Richard Hell Tells Story
Rhino Records will release Spurts: The Richard Hell Story on August 2nd, a twenty-one-track overview of Hell’s career in pioneering New York bands Television, the Heartbreakers and the Voidoids.
“I’ve wanted to compile these songs for a long time,” says Hell. “Now I can walk away and not look back.”
The set features remastered versions of all released material, the unreleased tracks “Blank Generation (Live)” and 2004’s “She’ll Be Coming (For Dennis Cooper),” as well as Hell’s own remixes of his songs.
Hell was a key figure on the New York punk scene, forming the Neon Boys in 1974 with Tom Verlaine. They soon changed their name to Television and became fixtures at downtown music haunt CBGB’s, along with peers Patti Smith, the Ramones, Blondie and Talking Heads. Within a year, however, frustrated with Verlaine’s creative leadership, Hell set out on his own, joining up with ex-New York Dolls Johnny Thunders and Jerry Nolan to form the Heartbreakers. But with the attention on Thunders, bassist Hell left in months, eventually forming Richard Hell and the Voidoids with the late Robert Quine on guitar. Their 1977 debut, Blank Generation, is considered a punk classic.

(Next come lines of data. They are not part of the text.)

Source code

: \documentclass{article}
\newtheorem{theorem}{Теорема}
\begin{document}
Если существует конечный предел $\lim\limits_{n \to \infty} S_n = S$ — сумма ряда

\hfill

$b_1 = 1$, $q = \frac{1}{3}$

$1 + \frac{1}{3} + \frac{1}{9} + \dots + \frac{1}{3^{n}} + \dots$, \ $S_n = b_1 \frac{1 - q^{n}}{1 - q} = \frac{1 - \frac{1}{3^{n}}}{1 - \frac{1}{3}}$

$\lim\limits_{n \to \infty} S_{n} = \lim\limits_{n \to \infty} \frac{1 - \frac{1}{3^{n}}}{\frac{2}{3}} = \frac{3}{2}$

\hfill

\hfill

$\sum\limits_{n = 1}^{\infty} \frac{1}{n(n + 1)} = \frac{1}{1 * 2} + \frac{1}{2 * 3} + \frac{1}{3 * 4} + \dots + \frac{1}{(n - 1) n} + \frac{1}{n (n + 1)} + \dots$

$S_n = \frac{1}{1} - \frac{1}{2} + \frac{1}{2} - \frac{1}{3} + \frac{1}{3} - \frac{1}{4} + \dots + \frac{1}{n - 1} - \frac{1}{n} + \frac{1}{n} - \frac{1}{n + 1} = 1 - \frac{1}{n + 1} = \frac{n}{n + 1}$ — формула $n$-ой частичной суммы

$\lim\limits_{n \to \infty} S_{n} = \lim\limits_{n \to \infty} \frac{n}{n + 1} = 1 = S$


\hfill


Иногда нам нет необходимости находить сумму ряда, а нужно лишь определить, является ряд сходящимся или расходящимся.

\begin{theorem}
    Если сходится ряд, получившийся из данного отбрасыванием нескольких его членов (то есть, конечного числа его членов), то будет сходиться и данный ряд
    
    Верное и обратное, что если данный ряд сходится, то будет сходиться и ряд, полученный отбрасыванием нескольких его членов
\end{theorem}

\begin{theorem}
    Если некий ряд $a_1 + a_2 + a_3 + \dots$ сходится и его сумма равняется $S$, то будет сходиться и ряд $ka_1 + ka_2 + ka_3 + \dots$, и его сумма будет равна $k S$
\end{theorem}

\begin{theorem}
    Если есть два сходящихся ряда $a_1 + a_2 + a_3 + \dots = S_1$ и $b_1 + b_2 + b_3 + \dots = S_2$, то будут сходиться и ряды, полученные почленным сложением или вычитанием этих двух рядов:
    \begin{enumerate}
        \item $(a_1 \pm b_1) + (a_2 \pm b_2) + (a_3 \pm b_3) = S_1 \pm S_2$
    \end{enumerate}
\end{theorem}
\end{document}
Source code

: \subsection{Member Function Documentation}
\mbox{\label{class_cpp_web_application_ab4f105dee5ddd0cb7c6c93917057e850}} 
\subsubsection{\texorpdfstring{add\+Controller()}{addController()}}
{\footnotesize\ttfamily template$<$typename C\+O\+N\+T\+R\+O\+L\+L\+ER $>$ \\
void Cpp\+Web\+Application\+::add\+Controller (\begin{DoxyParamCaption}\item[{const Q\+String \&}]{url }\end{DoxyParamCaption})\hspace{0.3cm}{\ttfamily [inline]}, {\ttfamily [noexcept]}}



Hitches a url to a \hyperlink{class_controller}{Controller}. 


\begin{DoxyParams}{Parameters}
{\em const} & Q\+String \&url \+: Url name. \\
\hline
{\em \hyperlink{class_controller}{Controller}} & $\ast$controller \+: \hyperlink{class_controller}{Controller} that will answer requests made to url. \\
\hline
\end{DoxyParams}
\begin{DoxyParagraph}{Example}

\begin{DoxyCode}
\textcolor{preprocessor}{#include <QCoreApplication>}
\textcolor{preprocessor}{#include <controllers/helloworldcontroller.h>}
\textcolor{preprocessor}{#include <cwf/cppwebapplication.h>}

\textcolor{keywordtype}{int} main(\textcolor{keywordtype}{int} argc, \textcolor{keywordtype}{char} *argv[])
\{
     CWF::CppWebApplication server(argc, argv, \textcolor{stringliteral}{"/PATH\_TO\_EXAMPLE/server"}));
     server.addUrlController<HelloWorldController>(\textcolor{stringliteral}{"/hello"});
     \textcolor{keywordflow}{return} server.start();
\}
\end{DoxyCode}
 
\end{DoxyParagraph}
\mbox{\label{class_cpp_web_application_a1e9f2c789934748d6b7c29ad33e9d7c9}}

The band, who went on to tour with the Clash, had fallen quiet by the late Seventies, and in spite of 1982’s solid Destiny Street release, the Voidoids flamed out. Hell went on to play in the short-lived Dim Stars with Sonic Youth’s Thurston Moore. He co-starred as Madonna’s boyfriend in 1985’s Desperately Seeking Susan, and published poetry and the 1996 novel, Go Now. His second work of fiction, Godlike, is due July 15th.
But with Spurts, Hell has had the opportunity to revisit the renegade sounds that made his name. “The way we sounded together in the Seventies, as well as on Destiny Street — I never thought of it as being influential, because it was too eccentric,” Hell told Rolling Stone. “But now for the first time, I’m hearing things that sound like they were influenced by those records: the new wave of garage rock and ‘art rock.’ I’m way into the Yeah Yeah Yeahs, for instance . . . I can hear us in many of these bands.”